Product articles Redgate Monitor Database Performance Monitoring
Monitoring the Application with SQL…

Monitoring the Application with SQL Monitor: Website Activity

Using a PowerShell script that collects log data from a web server, plus a SQL Monitor custom metric, Phil Factor offers a way to check for suspicious website errors and unusual patterns of activity, right alongside your database monitoring.

Guest post

This is a guest post from Phil Factor. Phil Factor (real name withheld to protect the guilty), aka Database Mole, has 30 years of experience with database-intensive applications.

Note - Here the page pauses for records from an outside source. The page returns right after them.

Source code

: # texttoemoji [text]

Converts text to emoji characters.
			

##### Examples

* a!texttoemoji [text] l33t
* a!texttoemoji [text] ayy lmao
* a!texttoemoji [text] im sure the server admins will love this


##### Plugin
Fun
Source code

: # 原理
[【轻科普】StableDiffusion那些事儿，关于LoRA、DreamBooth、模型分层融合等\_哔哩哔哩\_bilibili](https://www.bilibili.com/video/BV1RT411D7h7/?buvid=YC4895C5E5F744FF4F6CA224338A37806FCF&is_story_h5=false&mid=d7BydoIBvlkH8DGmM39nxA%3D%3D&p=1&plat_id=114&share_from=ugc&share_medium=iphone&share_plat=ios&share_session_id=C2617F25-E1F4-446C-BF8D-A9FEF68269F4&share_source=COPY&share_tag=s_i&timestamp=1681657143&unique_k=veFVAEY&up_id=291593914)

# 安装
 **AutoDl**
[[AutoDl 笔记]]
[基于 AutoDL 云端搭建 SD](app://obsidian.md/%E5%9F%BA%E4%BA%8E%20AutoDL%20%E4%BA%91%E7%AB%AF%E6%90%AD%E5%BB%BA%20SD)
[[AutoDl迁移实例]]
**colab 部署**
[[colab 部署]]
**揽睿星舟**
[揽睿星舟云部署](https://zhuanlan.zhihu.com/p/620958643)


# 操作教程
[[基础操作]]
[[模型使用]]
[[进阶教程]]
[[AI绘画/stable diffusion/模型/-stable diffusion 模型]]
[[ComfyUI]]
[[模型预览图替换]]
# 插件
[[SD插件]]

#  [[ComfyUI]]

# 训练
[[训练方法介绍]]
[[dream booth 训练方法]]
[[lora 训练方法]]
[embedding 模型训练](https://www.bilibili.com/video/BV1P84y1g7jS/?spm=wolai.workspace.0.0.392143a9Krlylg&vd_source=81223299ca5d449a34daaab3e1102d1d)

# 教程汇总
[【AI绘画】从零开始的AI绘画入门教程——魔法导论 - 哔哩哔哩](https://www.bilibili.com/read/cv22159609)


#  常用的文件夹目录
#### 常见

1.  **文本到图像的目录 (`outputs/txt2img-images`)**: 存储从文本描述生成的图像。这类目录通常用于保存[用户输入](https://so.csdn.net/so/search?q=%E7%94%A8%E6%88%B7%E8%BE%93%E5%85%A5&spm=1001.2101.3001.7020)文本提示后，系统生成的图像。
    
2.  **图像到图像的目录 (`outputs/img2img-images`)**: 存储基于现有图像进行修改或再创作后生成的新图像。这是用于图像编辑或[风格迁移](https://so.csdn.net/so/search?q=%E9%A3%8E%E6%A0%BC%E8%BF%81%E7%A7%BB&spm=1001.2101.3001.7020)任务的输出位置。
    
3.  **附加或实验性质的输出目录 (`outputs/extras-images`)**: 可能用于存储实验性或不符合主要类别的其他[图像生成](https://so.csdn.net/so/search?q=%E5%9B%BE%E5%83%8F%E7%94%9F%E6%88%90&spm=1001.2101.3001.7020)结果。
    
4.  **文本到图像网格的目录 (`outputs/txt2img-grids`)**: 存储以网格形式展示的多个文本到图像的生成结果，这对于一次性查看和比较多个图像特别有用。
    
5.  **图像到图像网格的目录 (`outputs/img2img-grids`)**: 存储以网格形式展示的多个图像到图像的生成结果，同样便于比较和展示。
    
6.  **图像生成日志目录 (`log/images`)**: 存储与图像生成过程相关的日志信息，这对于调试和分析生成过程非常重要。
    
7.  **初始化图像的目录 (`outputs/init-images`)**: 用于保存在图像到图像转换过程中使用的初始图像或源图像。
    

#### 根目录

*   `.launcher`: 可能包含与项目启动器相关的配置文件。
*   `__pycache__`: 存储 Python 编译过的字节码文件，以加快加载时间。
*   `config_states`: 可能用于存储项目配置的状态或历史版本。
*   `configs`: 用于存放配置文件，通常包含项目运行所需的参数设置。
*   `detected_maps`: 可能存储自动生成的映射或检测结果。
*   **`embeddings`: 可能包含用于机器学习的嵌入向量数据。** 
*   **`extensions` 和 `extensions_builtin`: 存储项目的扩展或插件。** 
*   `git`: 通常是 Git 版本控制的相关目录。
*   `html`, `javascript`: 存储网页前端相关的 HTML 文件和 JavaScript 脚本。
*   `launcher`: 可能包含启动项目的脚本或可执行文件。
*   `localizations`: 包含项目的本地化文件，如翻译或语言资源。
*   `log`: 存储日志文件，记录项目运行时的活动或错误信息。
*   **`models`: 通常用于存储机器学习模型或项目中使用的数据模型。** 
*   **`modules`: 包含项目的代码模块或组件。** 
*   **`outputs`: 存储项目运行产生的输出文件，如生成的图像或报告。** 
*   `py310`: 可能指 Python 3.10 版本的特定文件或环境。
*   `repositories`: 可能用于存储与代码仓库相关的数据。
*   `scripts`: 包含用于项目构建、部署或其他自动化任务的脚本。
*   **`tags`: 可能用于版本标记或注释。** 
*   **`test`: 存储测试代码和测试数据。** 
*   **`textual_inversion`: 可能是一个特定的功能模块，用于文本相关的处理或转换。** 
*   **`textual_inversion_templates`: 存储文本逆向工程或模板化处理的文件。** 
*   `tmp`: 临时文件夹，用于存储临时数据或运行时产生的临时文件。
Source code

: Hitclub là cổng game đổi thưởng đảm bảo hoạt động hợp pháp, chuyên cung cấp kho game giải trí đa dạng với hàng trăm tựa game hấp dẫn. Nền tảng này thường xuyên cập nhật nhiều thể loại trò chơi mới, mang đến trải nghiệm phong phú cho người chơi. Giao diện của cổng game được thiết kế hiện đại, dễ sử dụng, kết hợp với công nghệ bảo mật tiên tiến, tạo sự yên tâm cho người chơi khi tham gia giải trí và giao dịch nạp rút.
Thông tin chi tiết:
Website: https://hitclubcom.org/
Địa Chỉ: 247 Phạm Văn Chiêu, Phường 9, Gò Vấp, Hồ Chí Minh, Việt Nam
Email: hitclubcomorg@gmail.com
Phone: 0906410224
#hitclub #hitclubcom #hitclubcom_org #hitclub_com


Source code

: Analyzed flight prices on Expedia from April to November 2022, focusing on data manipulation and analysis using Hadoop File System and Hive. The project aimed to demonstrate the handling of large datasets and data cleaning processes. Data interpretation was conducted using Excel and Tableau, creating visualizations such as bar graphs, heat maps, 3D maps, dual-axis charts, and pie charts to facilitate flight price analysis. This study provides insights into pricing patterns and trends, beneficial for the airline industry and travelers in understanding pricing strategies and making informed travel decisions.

Despite having once been shouted at by a furious Bill Gates at an exhibition in the early 1980s, he has remained resolutely anonymous throughout his career.

He is a regular contributor to Simple Talk and SQLServerCentral.

As well as being essential for giving you an overview of the SQL Server installations that you look after, SQL Monitor can also be used in ways that aren’t so immediately obvious.

One immediate advantage it has as a monitoring tool is that it isn’t part of any one server, database or application: it is independent. This means that if one or more components of a system crash, it is unlikely to prevent people from being alerted that it has happened. Also, it is difficult to disable the oversight of processes for malicious reasons. SQL Monitor can also represent variation in a metric graphically and compare it with a baseline. It can send you alerts on that metric. Finally, it allows you to create a custom metric from any SQL Batch that returns an integer. These four virtues mean that it can provide a simple but effective way to monitor an application.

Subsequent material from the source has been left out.